§ **Task instructions**: No pictures are to be included when the entries below are reproduced exactly.

§ **Data records**:
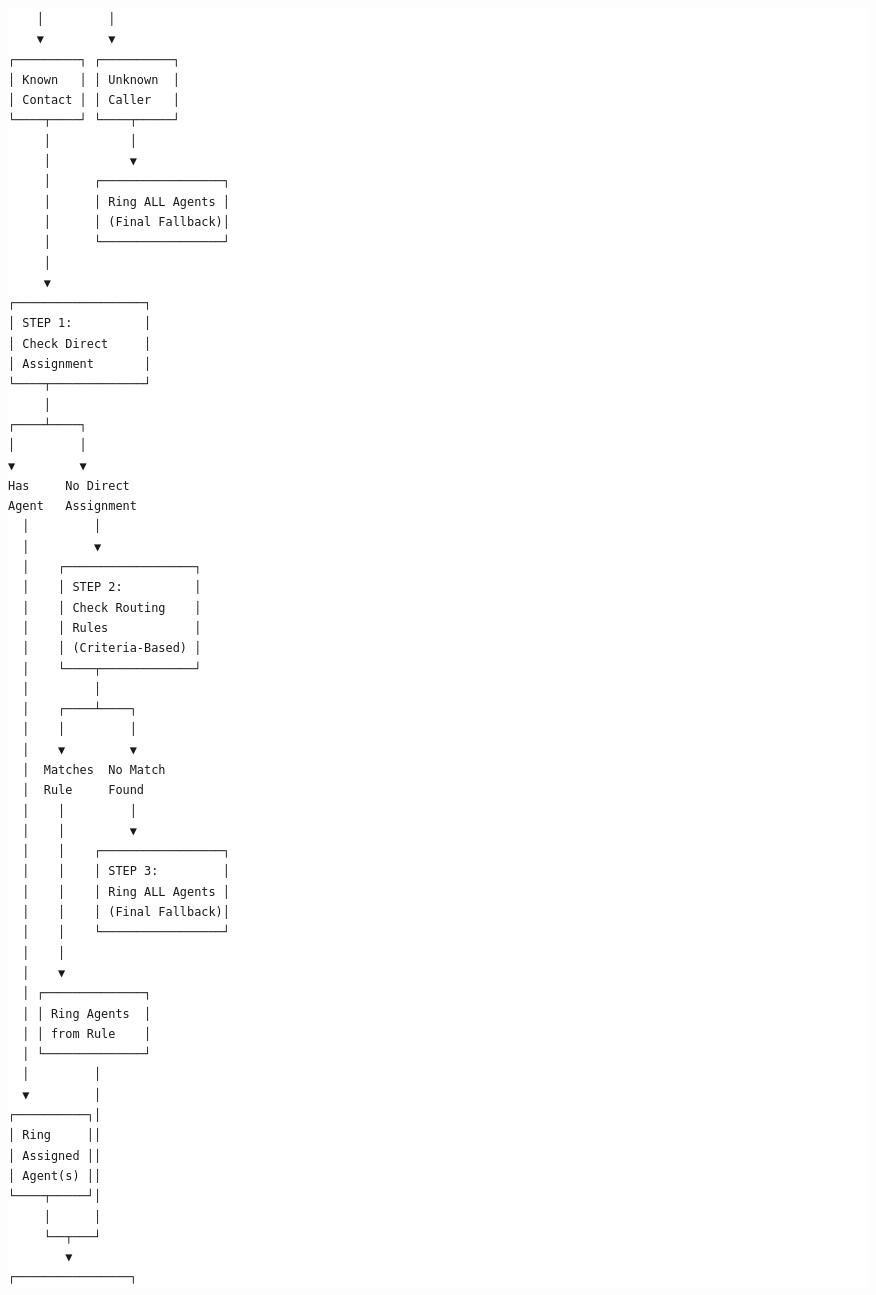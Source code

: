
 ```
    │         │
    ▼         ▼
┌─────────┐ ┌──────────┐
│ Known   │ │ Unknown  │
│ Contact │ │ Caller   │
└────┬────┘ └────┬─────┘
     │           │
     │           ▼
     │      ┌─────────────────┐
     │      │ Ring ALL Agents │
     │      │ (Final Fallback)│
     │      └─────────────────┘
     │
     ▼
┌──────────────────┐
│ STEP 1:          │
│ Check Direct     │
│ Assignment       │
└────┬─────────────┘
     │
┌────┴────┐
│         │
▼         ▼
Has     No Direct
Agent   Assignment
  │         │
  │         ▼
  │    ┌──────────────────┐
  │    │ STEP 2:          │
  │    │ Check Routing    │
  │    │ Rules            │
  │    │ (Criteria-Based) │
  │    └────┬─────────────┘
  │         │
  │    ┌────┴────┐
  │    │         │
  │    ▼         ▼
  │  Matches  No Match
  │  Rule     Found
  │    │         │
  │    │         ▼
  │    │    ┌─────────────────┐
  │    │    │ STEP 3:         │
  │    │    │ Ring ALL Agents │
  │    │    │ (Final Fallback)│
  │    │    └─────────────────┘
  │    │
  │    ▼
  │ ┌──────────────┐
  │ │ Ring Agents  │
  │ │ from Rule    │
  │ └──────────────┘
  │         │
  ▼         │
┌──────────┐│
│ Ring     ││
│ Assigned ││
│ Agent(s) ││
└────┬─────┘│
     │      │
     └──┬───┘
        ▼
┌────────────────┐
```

§ **Task output**:
Source code

:
 ```
    │         │
    ▼         ▼
┌─────────┐ ┌──────────┐
│ Known   │ │ Unknown  │
│ Contact │ │ Caller   │
└────┬────┘ └────┬─────┘
     │           │
     │           ▼
     │      ┌─────────────────┐
     │      │ Ring ALL Agents │
     │      │ (Final Fallback)│
     │      └─────────────────┘
     │
     ▼
┌──────────────────┐
│ STEP 1:          │
│ Check Direct     │
│ Assignment       │
└────┬─────────────┘
     │
┌────┴────┐
│         │
▼         ▼
Has     No Direct
Agent   Assignment
  │         │
  │         ▼
  │    ┌──────────────────┐
  │    │ STEP 2:          │
  │    │ Check Routing    │
  │    │ Rules            │
  │    │ (Criteria-Based) │
  │    └────┬─────────────┘
  │         │
  │    ┌────┴────┐
  │    │         │
  │    ▼         ▼
  │  Matches  No Match
  │  Rule     Found
  │    │         │
  │    │         ▼
  │    │    ┌─────────────────┐
  │    │    │ STEP 3:         │
  │    │    │ Ring ALL Agents │
  │    │    │ (Final Fallback)│
  │    │    └─────────────────┘
  │    │
  │    ▼
  │ ┌──────────────┐
  │ │ Ring Agents  │
  │ │ from Rule    │
  │ └──────────────┘
  │         │
  ▼         │
┌──────────┐│
│ Ring     ││
│ Assigned ││
│ Agent(s) ││
└────┬─────┘│
     │      │
     └──┬───┘
        ▼
┌────────────────┐
```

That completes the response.